1 Introduction

Type 2 diabetes mellitus (T2DM) is a chronic metabolic disorder characterized by high levels of blood sugar (glucose) resulting from the body’s resistance to insulin or its reduced secretion. The number of adults suffering from T2DM in Europe varies between countries but it is expected to increase overall from 52.8 in 2011 to 69 million by 2045 (, accessed June 2023). About 30–40% of affected individuals develop diabetic kidney disease (DKD), a devastating complication that reduces quality as well as duration of life and imposes an enormous burden on health care budget. In developed countries DKD is the leading cause of end stage renal disease [1].

For many years kidney disease in type 2 diabetes was considered to mimic kidney disease in type 1 diabetes, a somewhat “homogenous” disorder primarily driven (at least in early stage) by genetic predisposition and quality of metabolic control. However recently it became evident that it is much more complex and multifactorial due to different comorbidities more prevalent in this elderly population (like hypertension) and deregulations in a large number of different biological pathways including metabolic, hemodynamic, and inflammatory processes have been described [2]. A consequence of this complexity is massive inter-individual and longitudinal intra-individual heterogeneity of pathophysiology on the molecular level the phenotype (i.e. clinical presentation) and the response to specific therapy is observed. Understanding these mechanisms and their interactions cross sectionally and over time is crucial for improving clinical care and developing targeted therapies and interventions to prevent or delay the onset and slow the progression of DKD. With better profiling of patients there is an increasing need of a new understanding on the framework of relationships involving some of the variables and their interactions used to judge the state of a patient with DKD and support selection of appropriate therapy.

In this work we propose a probabilistic graphical model, namely the Bayesian network, to identify the network of relationships among the selected variables of the disease pathophysiology of DKD. Ideally the results should give a consensus to the theoretical path of pathophysiology, and when combined with expert knowledge or per se, should improve the information on the actual relationships among the different considered factors. Specifically, by estimating a Bayesian network model we can contribute in

  • evaluating the strength of the well-known relationships on DKD;

  • proving new insights on new relationships emerged from the data on patients;

  • identifying differences that could be imputed to the specific therapy.

The paper is structured as follow: in Sect. 2 we introduce the study conducted to derive the data used in the analyses and the statistical approach developed to address the proposed objectives, in particular how to include prior knowledge available from the literature and experts to produce more informative models; then in Sect. 3 we present the main results achieved in the content of DKD. Finally, in Sect. 4 we propose some concluding remarks about issues requiring further researches.

2 Materials and Methods

2.1 The PROVALID Study

The data used in this work were provided by the PROVALID study (“PROspective cohort study in patients with type 2 diabetes mellitus for VALIDation of biomarkers”), a prospective observational study that recruited over 4.000 patients with T2DM in five European countries with normal, mild or moderately reduced kidney function. Patients were followed for at last 4 years and variables holding information on clinical data, laboratory values and medication were collected on an annual basis. For a more complete description of the study and the available data we refer to [3, 4]. The disease trajectories (as assessed by changes in eGFR, a measure of renal excretory capacity) were highly variable in the PROVALID participants even under stable therapy [5]. Next to drug adherence and environmental factors, heterogeneity in pathophysiology is a very likely explanation for this finding. In order to systematically approach this problem we defined two populations of patients:

  • RASi only, population 1: a population of patients that was continuously treated with agents that block the renin angiotensin system, the current standard of care for at least 4 years.
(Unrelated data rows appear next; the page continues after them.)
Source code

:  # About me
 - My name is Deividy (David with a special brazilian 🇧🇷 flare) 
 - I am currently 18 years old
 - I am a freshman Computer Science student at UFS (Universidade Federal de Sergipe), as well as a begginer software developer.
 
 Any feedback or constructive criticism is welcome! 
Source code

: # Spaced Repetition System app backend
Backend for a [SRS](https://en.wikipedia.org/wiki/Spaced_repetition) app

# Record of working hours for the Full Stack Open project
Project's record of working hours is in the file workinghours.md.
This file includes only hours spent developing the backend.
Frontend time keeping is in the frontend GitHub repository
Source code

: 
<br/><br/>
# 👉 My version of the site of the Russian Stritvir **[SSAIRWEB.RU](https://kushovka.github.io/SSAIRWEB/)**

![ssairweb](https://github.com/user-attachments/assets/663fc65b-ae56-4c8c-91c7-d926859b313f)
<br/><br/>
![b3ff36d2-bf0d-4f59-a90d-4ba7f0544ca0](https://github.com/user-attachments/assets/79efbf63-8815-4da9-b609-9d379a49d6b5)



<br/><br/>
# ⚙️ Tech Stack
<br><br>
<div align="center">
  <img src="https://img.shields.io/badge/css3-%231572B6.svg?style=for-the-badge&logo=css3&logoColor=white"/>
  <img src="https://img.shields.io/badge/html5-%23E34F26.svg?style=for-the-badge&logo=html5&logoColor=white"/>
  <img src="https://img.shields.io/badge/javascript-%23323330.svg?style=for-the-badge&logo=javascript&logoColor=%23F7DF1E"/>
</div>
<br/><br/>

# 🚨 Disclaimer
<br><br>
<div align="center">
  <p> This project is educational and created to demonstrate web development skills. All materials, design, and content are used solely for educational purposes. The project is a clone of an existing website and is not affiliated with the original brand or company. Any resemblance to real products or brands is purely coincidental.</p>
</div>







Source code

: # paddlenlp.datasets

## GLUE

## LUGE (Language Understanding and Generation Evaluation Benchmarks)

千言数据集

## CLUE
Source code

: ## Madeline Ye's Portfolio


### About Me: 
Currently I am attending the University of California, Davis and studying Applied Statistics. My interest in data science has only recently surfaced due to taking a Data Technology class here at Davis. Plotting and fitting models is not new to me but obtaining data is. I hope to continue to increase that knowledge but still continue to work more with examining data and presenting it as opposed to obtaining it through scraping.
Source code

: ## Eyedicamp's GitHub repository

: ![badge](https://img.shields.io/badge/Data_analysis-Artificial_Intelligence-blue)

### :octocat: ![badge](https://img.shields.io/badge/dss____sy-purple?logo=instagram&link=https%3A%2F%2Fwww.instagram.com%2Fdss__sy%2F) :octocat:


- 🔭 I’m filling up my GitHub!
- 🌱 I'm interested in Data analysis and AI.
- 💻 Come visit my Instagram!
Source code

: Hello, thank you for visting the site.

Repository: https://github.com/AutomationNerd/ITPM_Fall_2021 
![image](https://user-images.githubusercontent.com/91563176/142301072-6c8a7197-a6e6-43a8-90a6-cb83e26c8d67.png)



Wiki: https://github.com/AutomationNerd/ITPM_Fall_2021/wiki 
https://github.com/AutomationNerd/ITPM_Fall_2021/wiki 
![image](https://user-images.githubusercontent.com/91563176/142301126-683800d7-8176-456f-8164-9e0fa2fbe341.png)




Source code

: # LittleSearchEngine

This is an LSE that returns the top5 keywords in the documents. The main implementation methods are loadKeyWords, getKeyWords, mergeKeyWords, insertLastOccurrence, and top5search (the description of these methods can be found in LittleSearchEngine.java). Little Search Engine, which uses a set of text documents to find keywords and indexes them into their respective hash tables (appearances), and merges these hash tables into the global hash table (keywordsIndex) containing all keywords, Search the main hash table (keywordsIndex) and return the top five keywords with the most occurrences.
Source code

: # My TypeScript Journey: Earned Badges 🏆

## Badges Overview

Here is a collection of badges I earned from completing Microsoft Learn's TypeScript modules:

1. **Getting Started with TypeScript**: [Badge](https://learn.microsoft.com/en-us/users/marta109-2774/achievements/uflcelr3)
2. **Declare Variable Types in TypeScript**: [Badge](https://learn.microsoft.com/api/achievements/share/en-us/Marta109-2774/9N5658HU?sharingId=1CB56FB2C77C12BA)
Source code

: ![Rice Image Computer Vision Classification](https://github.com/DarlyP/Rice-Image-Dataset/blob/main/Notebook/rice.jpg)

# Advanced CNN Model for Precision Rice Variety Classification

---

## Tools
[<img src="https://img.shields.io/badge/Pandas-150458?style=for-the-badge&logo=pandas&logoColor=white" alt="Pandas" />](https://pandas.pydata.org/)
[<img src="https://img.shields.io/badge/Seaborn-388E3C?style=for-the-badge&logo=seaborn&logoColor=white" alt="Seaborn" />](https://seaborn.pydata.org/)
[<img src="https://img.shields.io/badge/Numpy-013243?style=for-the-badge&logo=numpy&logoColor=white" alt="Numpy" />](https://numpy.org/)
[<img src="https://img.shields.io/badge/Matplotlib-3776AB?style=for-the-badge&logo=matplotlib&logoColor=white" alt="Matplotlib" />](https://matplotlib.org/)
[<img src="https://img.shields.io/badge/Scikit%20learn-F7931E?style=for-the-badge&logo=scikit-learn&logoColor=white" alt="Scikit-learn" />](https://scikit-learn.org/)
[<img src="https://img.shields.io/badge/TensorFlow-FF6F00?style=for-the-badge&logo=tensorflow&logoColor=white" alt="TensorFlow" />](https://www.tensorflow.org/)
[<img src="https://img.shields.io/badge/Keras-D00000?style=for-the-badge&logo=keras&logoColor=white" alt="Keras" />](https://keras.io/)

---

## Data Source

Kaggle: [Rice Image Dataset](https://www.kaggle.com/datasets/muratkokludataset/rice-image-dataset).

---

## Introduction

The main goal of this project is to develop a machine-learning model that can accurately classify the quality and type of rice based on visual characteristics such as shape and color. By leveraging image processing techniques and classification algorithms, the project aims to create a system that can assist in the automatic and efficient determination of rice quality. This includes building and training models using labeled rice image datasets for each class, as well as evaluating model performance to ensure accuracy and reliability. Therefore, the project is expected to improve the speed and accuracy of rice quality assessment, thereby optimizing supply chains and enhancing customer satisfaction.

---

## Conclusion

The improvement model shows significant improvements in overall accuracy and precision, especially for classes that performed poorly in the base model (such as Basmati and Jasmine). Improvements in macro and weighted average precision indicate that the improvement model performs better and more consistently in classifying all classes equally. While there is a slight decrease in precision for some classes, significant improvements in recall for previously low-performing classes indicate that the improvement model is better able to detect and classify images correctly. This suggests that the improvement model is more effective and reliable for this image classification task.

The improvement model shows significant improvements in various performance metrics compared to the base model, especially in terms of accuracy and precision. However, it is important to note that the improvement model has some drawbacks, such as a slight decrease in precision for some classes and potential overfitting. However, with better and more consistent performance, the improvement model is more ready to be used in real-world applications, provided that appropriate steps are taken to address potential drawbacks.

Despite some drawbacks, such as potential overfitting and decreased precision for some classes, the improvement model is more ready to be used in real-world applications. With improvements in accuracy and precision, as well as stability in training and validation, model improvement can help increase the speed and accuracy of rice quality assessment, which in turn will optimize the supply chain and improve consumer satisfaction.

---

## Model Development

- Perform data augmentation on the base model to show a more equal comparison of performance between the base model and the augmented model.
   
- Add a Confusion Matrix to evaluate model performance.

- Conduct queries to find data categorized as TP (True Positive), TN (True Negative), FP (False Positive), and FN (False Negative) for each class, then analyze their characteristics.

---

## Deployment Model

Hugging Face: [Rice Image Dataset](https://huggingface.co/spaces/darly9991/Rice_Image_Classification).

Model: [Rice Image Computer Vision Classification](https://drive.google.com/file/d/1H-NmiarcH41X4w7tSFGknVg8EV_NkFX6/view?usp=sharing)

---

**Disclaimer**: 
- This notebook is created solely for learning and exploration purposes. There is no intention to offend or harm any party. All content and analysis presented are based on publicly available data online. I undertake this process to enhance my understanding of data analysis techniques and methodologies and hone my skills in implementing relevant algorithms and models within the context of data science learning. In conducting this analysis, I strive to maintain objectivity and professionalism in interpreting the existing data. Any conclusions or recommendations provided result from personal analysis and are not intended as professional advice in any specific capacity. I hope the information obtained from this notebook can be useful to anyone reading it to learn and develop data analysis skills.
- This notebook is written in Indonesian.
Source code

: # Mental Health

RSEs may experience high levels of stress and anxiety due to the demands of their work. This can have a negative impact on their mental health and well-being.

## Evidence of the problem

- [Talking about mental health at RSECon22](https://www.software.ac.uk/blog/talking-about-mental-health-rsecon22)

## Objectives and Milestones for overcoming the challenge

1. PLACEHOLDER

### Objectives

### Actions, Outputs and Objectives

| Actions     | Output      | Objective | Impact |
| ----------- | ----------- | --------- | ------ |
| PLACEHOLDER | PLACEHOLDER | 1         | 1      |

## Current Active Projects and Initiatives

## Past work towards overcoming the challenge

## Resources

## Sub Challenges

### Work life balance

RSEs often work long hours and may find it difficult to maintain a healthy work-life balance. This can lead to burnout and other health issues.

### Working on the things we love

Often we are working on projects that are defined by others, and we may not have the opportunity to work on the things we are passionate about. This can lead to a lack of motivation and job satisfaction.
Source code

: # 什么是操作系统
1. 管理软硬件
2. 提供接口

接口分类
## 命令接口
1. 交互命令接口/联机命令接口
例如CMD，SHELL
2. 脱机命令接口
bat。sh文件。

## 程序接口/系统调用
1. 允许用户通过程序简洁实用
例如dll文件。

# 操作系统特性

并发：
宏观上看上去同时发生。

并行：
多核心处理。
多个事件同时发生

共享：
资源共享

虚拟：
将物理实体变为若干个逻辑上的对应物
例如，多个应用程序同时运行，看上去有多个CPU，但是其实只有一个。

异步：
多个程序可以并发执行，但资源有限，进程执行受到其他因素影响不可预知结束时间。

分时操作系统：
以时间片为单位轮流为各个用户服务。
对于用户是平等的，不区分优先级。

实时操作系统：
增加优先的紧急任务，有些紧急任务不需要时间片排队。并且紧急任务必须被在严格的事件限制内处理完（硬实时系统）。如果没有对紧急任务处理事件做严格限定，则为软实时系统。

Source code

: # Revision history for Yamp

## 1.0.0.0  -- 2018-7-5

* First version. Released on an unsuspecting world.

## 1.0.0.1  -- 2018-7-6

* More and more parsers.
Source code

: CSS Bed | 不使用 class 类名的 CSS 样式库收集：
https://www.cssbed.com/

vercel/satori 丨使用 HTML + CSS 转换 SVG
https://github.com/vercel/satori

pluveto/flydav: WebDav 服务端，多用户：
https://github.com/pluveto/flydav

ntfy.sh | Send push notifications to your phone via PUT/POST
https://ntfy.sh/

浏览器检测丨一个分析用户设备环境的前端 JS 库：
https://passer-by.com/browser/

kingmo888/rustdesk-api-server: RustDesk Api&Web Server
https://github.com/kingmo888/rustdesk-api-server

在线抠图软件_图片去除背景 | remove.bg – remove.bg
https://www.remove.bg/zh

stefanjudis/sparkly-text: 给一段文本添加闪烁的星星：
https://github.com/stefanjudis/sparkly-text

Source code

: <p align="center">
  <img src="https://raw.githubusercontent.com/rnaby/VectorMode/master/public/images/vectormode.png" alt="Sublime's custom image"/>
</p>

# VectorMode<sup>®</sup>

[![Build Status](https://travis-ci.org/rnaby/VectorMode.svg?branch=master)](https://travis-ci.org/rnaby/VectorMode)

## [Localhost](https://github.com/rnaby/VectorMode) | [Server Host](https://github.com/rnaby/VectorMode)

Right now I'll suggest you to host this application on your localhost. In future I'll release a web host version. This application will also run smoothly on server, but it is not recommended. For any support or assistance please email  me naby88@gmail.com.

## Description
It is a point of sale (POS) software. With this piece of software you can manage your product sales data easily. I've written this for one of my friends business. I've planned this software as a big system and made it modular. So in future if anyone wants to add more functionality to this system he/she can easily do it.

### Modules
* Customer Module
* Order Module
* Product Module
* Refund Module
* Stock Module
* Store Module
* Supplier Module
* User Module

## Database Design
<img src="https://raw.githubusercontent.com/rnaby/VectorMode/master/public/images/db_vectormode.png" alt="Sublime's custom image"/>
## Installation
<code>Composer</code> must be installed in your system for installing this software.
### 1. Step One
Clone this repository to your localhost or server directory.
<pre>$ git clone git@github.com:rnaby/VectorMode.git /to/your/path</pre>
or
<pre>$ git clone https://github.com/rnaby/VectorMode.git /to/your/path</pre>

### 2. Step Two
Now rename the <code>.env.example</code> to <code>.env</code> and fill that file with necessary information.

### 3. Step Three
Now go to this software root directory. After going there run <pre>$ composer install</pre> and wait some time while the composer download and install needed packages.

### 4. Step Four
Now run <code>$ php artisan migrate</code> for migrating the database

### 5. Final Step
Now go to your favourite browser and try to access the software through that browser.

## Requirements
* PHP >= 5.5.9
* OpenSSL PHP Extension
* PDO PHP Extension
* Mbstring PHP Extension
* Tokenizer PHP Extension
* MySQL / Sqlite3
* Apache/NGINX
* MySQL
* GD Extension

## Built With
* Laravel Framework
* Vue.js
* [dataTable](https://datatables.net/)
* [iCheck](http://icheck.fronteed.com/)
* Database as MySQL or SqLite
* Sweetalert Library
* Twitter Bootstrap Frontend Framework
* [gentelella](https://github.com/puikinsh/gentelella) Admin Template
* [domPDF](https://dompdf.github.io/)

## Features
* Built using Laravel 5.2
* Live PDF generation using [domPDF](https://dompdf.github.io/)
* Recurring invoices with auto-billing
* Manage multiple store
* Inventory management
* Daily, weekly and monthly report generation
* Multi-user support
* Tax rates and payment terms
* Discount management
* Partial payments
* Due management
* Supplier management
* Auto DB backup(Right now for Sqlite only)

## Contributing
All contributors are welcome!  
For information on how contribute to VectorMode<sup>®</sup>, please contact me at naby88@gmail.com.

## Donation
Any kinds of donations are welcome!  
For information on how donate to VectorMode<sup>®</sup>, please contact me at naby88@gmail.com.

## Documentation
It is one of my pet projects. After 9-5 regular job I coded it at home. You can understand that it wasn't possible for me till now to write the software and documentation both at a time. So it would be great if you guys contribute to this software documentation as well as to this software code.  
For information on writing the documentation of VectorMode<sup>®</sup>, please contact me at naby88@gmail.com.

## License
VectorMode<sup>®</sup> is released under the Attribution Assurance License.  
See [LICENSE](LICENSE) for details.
  • Drop-in, population 2: a selection of patients to whom other agents were added on top of RASi therapy by their clinicians in order to improve metabolic control and/or DKD (sodium glucose transporter 2 inhibitors, i.e. SGLT2is, glucagon like peptide 1 receptor agonists, i.e. GLP1as, or the mineralocorticoid receptor antagonists, i.e. MCRAs.

The definition of these two different populations can help in addressing the aim of identifying differences that could be attributed to the specific therapy.

Among the over one hundred variables collected within the PROVALID data, thirteen available from routine clinical care visits and considered important by physicians were selected. After a preprocessing of the data to remove incomplete cases and to adjust skewed distribution by means of log transformation if appropriated, the selected variables in the two populations are described in Table 1. We point out that the data which we analyzed are datapoints, i.e. we did not consider the longitudinal component of the data. From the Table we can highlight that differences on the mean value of some variables emerge when comparing the two populations, meaning that therapy seems to have an effect to those variables.

Table 1. Comparison of main selected variables between the two populations. Mean ± standard deviation are reported. p-value refers to a t-student test to evaluate the statistical difference between the two populations.

After the selection of the relevant variables, clinical expertise was used to construct an interaction network based on pathophysiology understanding. This network, considered a theoretical framework is presented in Fig. 1. Then, the interaction network and the suspected strength of the interactions between variables was considered as a benchmark, and compared with a purely data driven approach to determine if the latter could improve our understanding of the DKD complex interactions. However confounding of this network by changing in treatment that affects target variables with or without altering disease pathology is an obvious weakness.

Fig. 1.
figure 1

Theoretical framework. Red arcs reflect quite known relationships between the associated variables whereas blue arcs reflect relationships which are less clear from clinical point of view. Signs indicate the direction of the associations.

2.2 The Bayesian Networks

To derive the network of relationships among the selected variables of the disease pathophysiology of DKD, we propose to build Bayesian networks (BNs) [6, 7]. Bayesian networks provide a method for the representation and reasoning of uncertainty and have been widely used in the medical field [8,9,10]. Specifically, a BN for a set of random variables \(\textbf{X}=\{X_1, \ldots , X_p\}\) (in this case \(p=13\)) is identified by

  • a network structure G, a directed acyclic graph (DAG) where nodes represent the variables \(\textbf{X}\) of the system and the directed arcs between nodes represent the probability dependences between them,

  • a set of parameters, representing conditional probability distributions \(P(X_i|Pa(X_i))\) associated to each variable \(X_i\), \(i=1,\ldots ,p\), where \(Pa(X_i)\) are the variables that correspond to the parents of \(X_i\) in the DAG (i.e. the nodes with an arc pointing towards \(X_i\)).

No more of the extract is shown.